%%

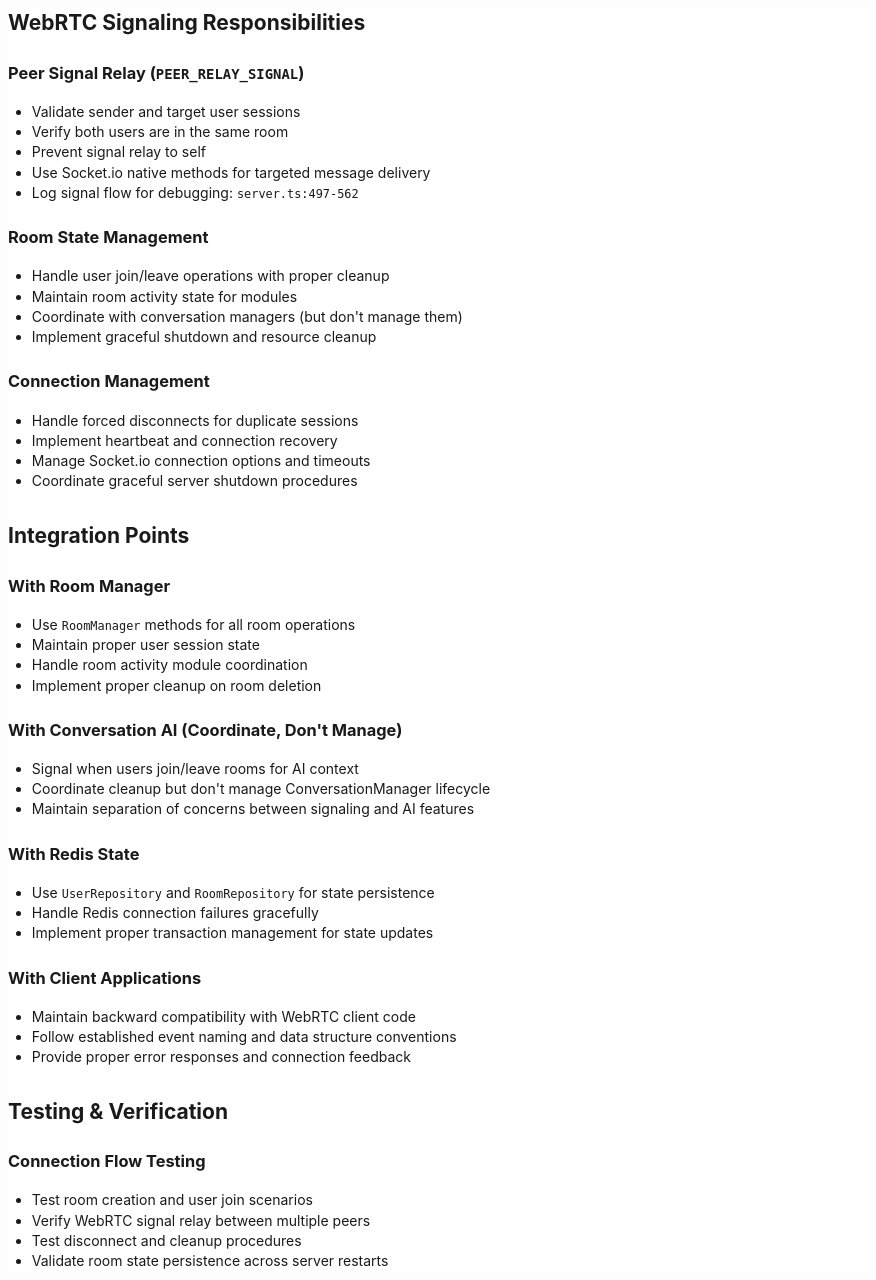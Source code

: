## WebRTC Signaling Responsibilities

### Peer Signal Relay (`PEER_RELAY_SIGNAL`)
- Validate sender and target user sessions
- Verify both users are in the same room
- Prevent signal relay to self
- Use Socket.io native methods for targeted message delivery
- Log signal flow for debugging: `server.ts:497-562`

### Room State Management
- Handle user join/leave operations with proper cleanup
- Maintain room activity state for modules
- Coordinate with conversation managers (but don't manage them)
- Implement graceful shutdown and resource cleanup

### Connection Management  
- Handle forced disconnects for duplicate sessions
- Implement heartbeat and connection recovery
- Manage Socket.io connection options and timeouts
- Coordinate graceful server shutdown procedures

## Integration Points

### With Room Manager
- Use `RoomManager` methods for all room operations
- Maintain proper user session state
- Handle room activity module coordination
- Implement proper cleanup on room deletion

### With Conversation AI (Coordinate, Don't Manage)
- Signal when users join/leave rooms for AI context
- Coordinate cleanup but don't manage ConversationManager lifecycle
- Maintain separation of concerns between signaling and AI features

### With Redis State
- Use `UserRepository` and `RoomRepository` for state persistence
- Handle Redis connection failures gracefully
- Implement proper transaction management for state updates

### With Client Applications
- Maintain backward compatibility with WebRTC client code
- Follow established event naming and data structure conventions
- Provide proper error responses and connection feedback

## Testing & Verification

### Connection Flow Testing
- Test room creation and user join scenarios
- Verify WebRTC signal relay between multiple peers
- Test disconnect and cleanup procedures
- Validate room state persistence across server restarts
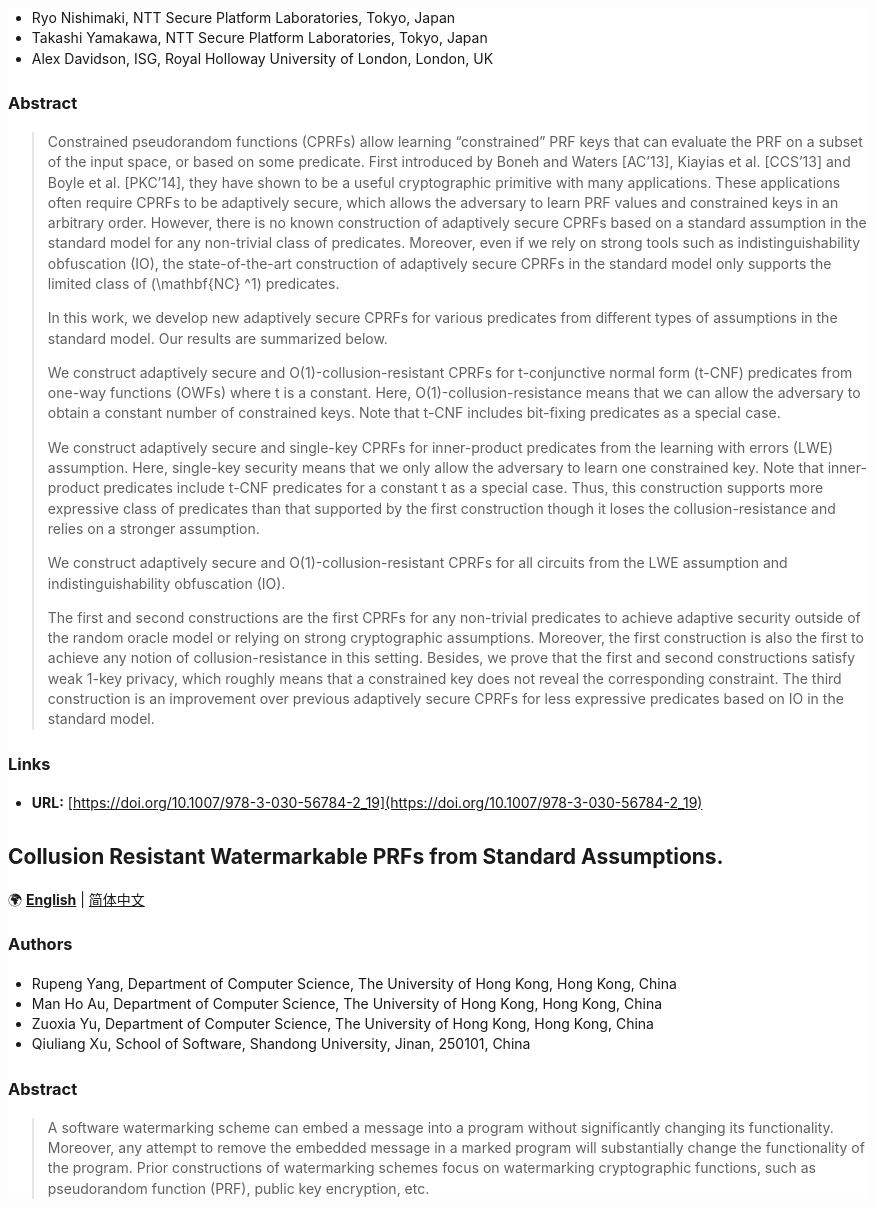 * Ryo Nishimaki, NTT Secure Platform Laboratories, Tokyo, Japan
* Takashi Yamakawa, NTT Secure Platform Laboratories, Tokyo, Japan
* Alex Davidson, ISG, Royal Holloway University of London, London, UK
### Abstract
> Constrained pseudorandom functions (CPRFs) allow learning “constrained” PRF keys that can evaluate the PRF on a subset of the input space, or based on some predicate. First introduced by Boneh and Waters [AC’13], Kiayias et al. [CCS’13] and Boyle et al. [PKC’14], they have shown to be a useful cryptographic primitive with many applications. These applications often require CPRFs to be adaptively secure, which allows the adversary to learn PRF values and constrained keys in an arbitrary order. However, there is no known construction of adaptively secure CPRFs based on a standard assumption in the standard model for any non-trivial class of predicates. Moreover, even if we rely on strong tools such as indistinguishability obfuscation (IO), the state-of-the-art construction of adaptively secure CPRFs in the standard model only supports the limited class of \(\mathbf{NC} ^1\) predicates.
> 
> In this work, we develop new adaptively secure CPRFs for various predicates from different types of assumptions in the standard model. Our results are summarized below.
> 
> We construct adaptively secure and O(1)-collusion-resistant CPRFs for t-conjunctive normal form (t-CNF) predicates from one-way functions (OWFs) where t is a constant. Here, O(1)-collusion-resistance means that we can allow the adversary to obtain a constant number of constrained keys. Note that t-CNF includes bit-fixing predicates as a special case.
> 
> We construct adaptively secure and single-key CPRFs for inner-product predicates from the learning with errors (LWE) assumption. Here, single-key security means that we only allow the adversary to learn one constrained key. Note that inner-product predicates include t-CNF predicates for a constant t as a special case. Thus, this construction supports more expressive class of predicates than that supported by the first construction though it loses the collusion-resistance and relies on a stronger assumption.
> 
> We construct adaptively secure and O(1)-collusion-resistant CPRFs for all circuits from the LWE assumption and indistinguishability obfuscation (IO).
> 
> The first and second constructions are the first CPRFs for any non-trivial predicates to achieve adaptive security outside of the random oracle model or relying on strong cryptographic assumptions. Moreover, the first construction is also the first to achieve any notion of collusion-resistance in this setting. Besides, we prove that the first and second constructions satisfy weak 1-key privacy, which roughly means that a constrained key does not reveal the corresponding constraint. The third construction is an improvement over previous adaptively secure CPRFs for less expressive predicates based on IO in the standard model.

### Links
- **URL:** [https://doi.org/10.1007/978-3-030-56784-2_19](https://doi.org/10.1007/978-3-030-56784-2_19)
## Collusion Resistant Watermarkable PRFs from Standard Assumptions.
🌍 **[English](../../../docs/en/Crypto/Crypto[2020-1].md#collusion-resistant-watermarkable-prfs-from-standard-assumptions)** | [简体中文](../../../docs/zh-CN/Crypto/Crypto[2020-1].md#collusion-resistant-watermarkable-prfs-from-standard-assumptions)
### Authors
* Rupeng Yang, Department of Computer Science, The University of Hong Kong, Hong Kong, China
* Man Ho Au, Department of Computer Science, The University of Hong Kong, Hong Kong, China
* Zuoxia Yu, Department of Computer Science, The University of Hong Kong, Hong Kong, China
* Qiuliang Xu, School of Software, Shandong University, Jinan, 250101, China
### Abstract
> A software watermarking scheme can embed a message into a program without significantly changing its functionality. Moreover, any attempt to remove the embedded message in a marked program will substantially change the functionality of the program. Prior constructions of watermarking schemes focus on watermarking cryptographic functions, such as pseudorandom function (PRF), public key encryption, etc.
>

%%

Task to complete: What you return must match the records above exactly, minus any images.

Solution to this exercise:
Source code

:## WebRTC Signaling Responsibilities

### Peer Signal Relay (`PEER_RELAY_SIGNAL`)
- Validate sender and target user sessions
- Verify both users are in the same room
- Prevent signal relay to self
- Use Socket.io native methods for targeted message delivery
- Log signal flow for debugging: `server.ts:497-562`

### Room State Management
- Handle user join/leave operations with proper cleanup
- Maintain room activity state for modules
- Coordinate with conversation managers (but don't manage them)
- Implement graceful shutdown and resource cleanup

### Connection Management  
- Handle forced disconnects for duplicate sessions
- Implement heartbeat and connection recovery
- Manage Socket.io connection options and timeouts
- Coordinate graceful server shutdown procedures

## Integration Points

### With Room Manager
- Use `RoomManager` methods for all room operations
- Maintain proper user session state
- Handle room activity module coordination
- Implement proper cleanup on room deletion

### With Conversation AI (Coordinate, Don't Manage)
- Signal when users join/leave rooms for AI context
- Coordinate cleanup but don't manage ConversationManager lifecycle
- Maintain separation of concerns between signaling and AI features

### With Redis State
- Use `UserRepository` and `RoomRepository` for state persistence
- Handle Redis connection failures gracefully
- Implement proper transaction management for state updates

### With Client Applications
- Maintain backward compatibility with WebRTC client code
- Follow established event naming and data structure conventions
- Provide proper error responses and connection feedback

## Testing & Verification

### Connection Flow Testing
- Test room creation and user join scenarios
- Verify WebRTC signal relay between multiple peers
- Test disconnect and cleanup procedures
- Validate room state persistence across server restarts
 * Ryo Nishimaki, NTT Secure Platform Laboratories, Tokyo, Japan
* Takashi Yamakawa, NTT Secure Platform Laboratories, Tokyo, Japan
* Alex Davidson, ISG, Royal Holloway University of London, London, UK
### Abstract
> Constrained pseudorandom functions (CPRFs) allow learning “constrained” PRF keys that can evaluate the PRF on a subset of the input space, or based on some predicate. First introduced by Boneh and Waters [AC’13], Kiayias et al. [CCS’13] and Boyle et al. [PKC’14], they have shown to be a useful cryptographic primitive with many applications. These applications often require CPRFs to be adaptively secure, which allows the adversary to learn PRF values and constrained keys in an arbitrary order. However, there is no known construction of adaptively secure CPRFs based on a standard assumption in the standard model for any non-trivial class of predicates. Moreover, even if we rely on strong tools such as indistinguishability obfuscation (IO), the state-of-the-art construction of adaptively secure CPRFs in the standard model only supports the limited class of \(\mathbf{NC} ^1\) predicates.
> 
> In this work, we develop new adaptively secure CPRFs for various predicates from different types of assumptions in the standard model. Our results are summarized below.
> 
> We construct adaptively secure and O(1)-collusion-resistant CPRFs for t-conjunctive normal form (t-CNF) predicates from one-way functions (OWFs) where t is a constant. Here, O(1)-collusion-resistance means that we can allow the adversary to obtain a constant number of constrained keys. Note that t-CNF includes bit-fixing predicates as a special case.
> 
> We construct adaptively secure and single-key CPRFs for inner-product predicates from the learning with errors (LWE) assumption. Here, single-key security means that we only allow the adversary to learn one constrained key. Note that inner-product predicates include t-CNF predicates for a constant t as a special case. Thus, this construction supports more expressive class of predicates than that supported by the first construction though it loses the collusion-resistance and relies on a stronger assumption.
> 
> We construct adaptively secure and O(1)-collusion-resistant CPRFs for all circuits from the LWE assumption and indistinguishability obfuscation (IO).
> 
> The first and second constructions are the first CPRFs for any non-trivial predicates to achieve adaptive security outside of the random oracle model or relying on strong cryptographic assumptions. Moreover, the first construction is also the first to achieve any notion of collusion-resistance in this setting. Besides, we prove that the first and second constructions satisfy weak 1-key privacy, which roughly means that a constrained key does not reveal the corresponding constraint. The third construction is an improvement over previous adaptively secure CPRFs for less expressive predicates based on IO in the standard model.

### Links
- **URL:** [https://doi.org/10.1007/978-3-030-56784-2_19](https://doi.org/10.1007/978-3-030-56784-2_19)
## Collusion Resistant Watermarkable PRFs from Standard Assumptions.
🌍 **[English](../../../docs/en/Crypto/Crypto[2020-1].md#collusion-resistant-watermarkable-prfs-from-standard-assumptions)** | [简体中文](../../../docs/zh-CN/Crypto/Crypto[2020-1].md#collusion-resistant-watermarkable-prfs-from-standard-assumptions)
### Authors
* Rupeng Yang, Department of Computer Science, The University of Hong Kong, Hong Kong, China
* Man Ho Au, Department of Computer Science, The University of Hong Kong, Hong Kong, China
* Zuoxia Yu, Department of Computer Science, The University of Hong Kong, Hong Kong, China
* Qiuliang Xu, School of Software, Shandong University, Jinan, 250101, China
### Abstract
> A software watermarking scheme can embed a message into a program without significantly changing its functionality. Moreover, any attempt to remove the embedded message in a marked program will substantially change the functionality of the program. Prior constructions of watermarking schemes focus on watermarking cryptographic functions, such as pseudorandom function (PRF), public key encryption, etc.
>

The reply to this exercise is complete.